J'ai prononcé ton nom entre l'oreiller et le drap, tout bas, sans réfléchir, presque sans faire exprès. J'étais seule dans le lit, la chambre était froide comme toujours le soir, mes pieds n'avaient que le périmètre de la bouillotte pour ne pas geler. Au bord du sommeil, j'ai juste chuchoté, presque sans bouger les lèvres, dans un souffle.
Julien...
J'ai été surprise comme si quelqu'un d'autre avait dit ce mot dans mon oreille. Comme si, aussi, je découvrais ces sonorités douces, comme si c'était la première fois qu'elles passaient dans ma bouche.
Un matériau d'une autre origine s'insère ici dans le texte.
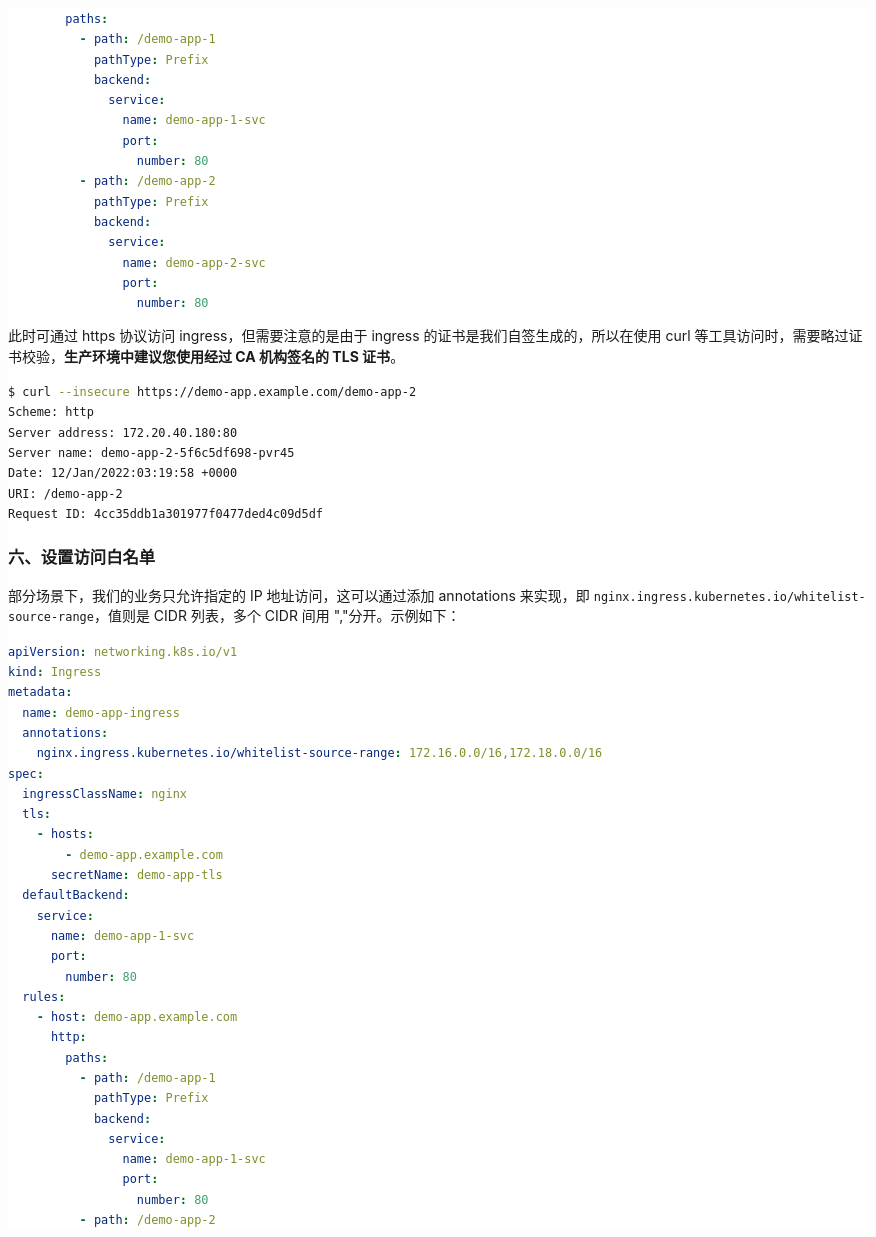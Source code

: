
 ```yaml
        paths:
          - path: /demo-app-1
            pathType: Prefix
            backend:
              service:
                name: demo-app-1-svc
                port:
                  number: 80
          - path: /demo-app-2
            pathType: Prefix
            backend:
              service:
                name: demo-app-2-svc
                port:
                  number: 80
```

此时可通过 https 协议访问 ingress，但需要注意的是由于 ingress 的证书是我们自签生成的，所以在使用 curl 等工具访问时，需要略过证书校验，**生产环境中建议您使用经过 CA
机构签名的 TLS 证书**。

```bash
$ curl --insecure https://demo-app.example.com/demo-app-2
Scheme: http
Server address: 172.20.40.180:80
Server name: demo-app-2-5f6c5df698-pvr45
Date: 12/Jan/2022:03:19:58 +0000
URI: /demo-app-2
Request ID: 4cc35ddb1a301977f0477ded4c09d5df
```

### 六、设置访问白名单

部分场景下，我们的业务只允许指定的 IP 地址访问，这可以通过添加 annotations 来实现，即
`nginx.ingress.kubernetes.io/whitelist-source-range`，值则是 CIDR 列表，多个 CIDR 间用 ","分开。示例如下：

```yaml
apiVersion: networking.k8s.io/v1
kind: Ingress
metadata:
  name: demo-app-ingress
  annotations:
    nginx.ingress.kubernetes.io/whitelist-source-range: 172.16.0.0/16,172.18.0.0/16
spec:
  ingressClassName: nginx
  tls:
    - hosts:
        - demo-app.example.com
      secretName: demo-app-tls
  defaultBackend:
    service:
      name: demo-app-1-svc
      port:
        number: 80
  rules:
    - host: demo-app.example.com
      http:
        paths:
          - path: /demo-app-1
            pathType: Prefix
            backend:
              service:
                name: demo-app-1-svc
                port:
                  number: 80
          - path: /demo-app-2
```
J'ai recommencé.
Julien...
Je me souviens, tu étais si proche de moi, avant. Tellement proche, à te sentir bouger entre ma peau et mes muscles, à ressentir les gestes que je te voyais faire. Tu t'es éloigné peu à peu, j'ai senti se tendre le lien entre nous, au niveau du plexus solaire. Je ne l'ai pas senti se rompre.
J'ai voulu tant de choses avec toi, j'ai tout voulu, tout désiré. J'ai souhaité ton amitié, ton amour, j'ai voulu caresser ton corps, me fondre en toi jusqu'à devenir une parcelle de ta matière, j'ai voulu devenir toi pour mieux te comprendre. Finalement je suis devenue moi davantage, c'était sans doute ce que, toi, tu aurais pu souhaiter, si tu avais voulu quelque chose pour moi.
Je ne sais plus si ces désirs-là sont éteints, ou simplement en attente. Je ne les ai plus ressentis pour personne après toi. Je ne crois pas qu'ils soient morts, sinon je serais sans doute morte avec eux. Mais depuis que ton image tapisse l'intérieur de mes paupières, de jour comme de nuit, je ne me suis jamais sentie si vivante, comme ce lien à la fois passé et si présent.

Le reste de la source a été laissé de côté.